Arthritis is a disease that will be familiar to most people because an elderly relative suffers from it. But it is also a variety of animals too, such as goats. The disease involves damage to the muscles, ligaments, and cartilage associated with the joints and can be very painful and debilitating. Arthritis in goats can be caused by trauma, infections, genetics, or just plain old age. Treatment for arthritis in goats could involve the use of various medications such as antibiotics and anti-inflammatories. But there are also preventative steps that should be taken that will hopefully lead to the condition not developing in the first place.

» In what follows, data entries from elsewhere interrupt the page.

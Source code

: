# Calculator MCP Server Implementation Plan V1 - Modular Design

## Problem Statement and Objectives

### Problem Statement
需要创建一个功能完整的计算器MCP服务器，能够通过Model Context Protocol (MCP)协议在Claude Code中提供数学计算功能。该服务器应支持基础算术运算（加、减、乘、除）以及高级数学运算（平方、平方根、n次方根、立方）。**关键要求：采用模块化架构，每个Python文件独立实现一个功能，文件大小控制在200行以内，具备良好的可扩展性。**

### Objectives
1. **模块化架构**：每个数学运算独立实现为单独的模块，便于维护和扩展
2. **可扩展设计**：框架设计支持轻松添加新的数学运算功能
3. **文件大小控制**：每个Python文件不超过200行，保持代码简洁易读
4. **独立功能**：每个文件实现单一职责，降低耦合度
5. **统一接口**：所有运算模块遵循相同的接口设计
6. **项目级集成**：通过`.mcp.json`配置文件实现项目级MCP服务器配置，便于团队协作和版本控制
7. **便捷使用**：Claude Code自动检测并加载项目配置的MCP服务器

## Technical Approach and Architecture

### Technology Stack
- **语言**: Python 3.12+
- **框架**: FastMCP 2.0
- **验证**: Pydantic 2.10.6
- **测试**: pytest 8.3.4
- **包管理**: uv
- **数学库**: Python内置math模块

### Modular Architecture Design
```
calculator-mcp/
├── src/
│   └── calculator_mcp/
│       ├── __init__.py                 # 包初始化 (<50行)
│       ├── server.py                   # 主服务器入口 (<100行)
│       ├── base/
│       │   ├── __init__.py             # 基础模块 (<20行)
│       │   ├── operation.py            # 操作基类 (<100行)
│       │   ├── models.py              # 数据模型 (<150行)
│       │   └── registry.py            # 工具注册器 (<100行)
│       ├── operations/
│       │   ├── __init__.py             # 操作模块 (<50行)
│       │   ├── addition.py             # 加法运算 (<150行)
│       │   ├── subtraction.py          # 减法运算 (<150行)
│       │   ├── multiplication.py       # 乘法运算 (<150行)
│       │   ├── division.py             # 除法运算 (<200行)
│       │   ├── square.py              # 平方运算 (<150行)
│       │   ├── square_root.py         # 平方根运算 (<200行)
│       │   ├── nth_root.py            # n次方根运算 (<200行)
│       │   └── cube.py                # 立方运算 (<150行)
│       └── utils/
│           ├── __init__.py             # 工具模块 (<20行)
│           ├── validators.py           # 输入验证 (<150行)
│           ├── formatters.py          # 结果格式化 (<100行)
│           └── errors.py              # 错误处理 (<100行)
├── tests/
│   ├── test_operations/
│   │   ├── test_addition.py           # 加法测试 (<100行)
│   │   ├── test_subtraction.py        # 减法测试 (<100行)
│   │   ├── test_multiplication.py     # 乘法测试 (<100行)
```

Normally a joint will be flexible and the padding at the end of the bones, known as cartilage, will be intact. But for various reasons damage can occur to the muscles, ligaments, and cartilage in these areas. One possibility is trauma, where too much strain has been placed on the tissue. Damage to the tissue can also be the result of various infections, including those of viral and bacterial origins.
Another possibility is some form of genetic disease. The diet of the goat can also be important. A nutritional deficiency can lead to arthritis appearing. Specifically this can happen when there is an excessive amount of calcium in the goat’s diet. In some cases there is no single thing that can be said to be the cause. But rather it is down to the cumulative effect of years of general wear and tear.
The key symptoms that appear in cases of arthritis in goats include inflammation and pain in the tissues of the affected joint. The goat can be stiff and can become lame. The animal will move around less, and even then will have difficultly moving normally. The condition may also lead to lower milk yield and poor coat. Diagnosing the condition will take into account all of these symptoms. A vet may also examine the joint and perform radiograph and serological tests.
If a bacterial infection is found to be causing the problem then antibiotics could be used. Whilst anti-virals might be needed for a viral infection. Anti-inflammatory drugs may also be prescribed. But preventative steps should have been taken long before this to lower the risk of arthritis appearing. A clean, uncrowded, environment for the goat is a great help in this respect. Goats should also be tested regularly for agents known to cause arthritis such as caprine arthritis encephalitis virus (CAEV).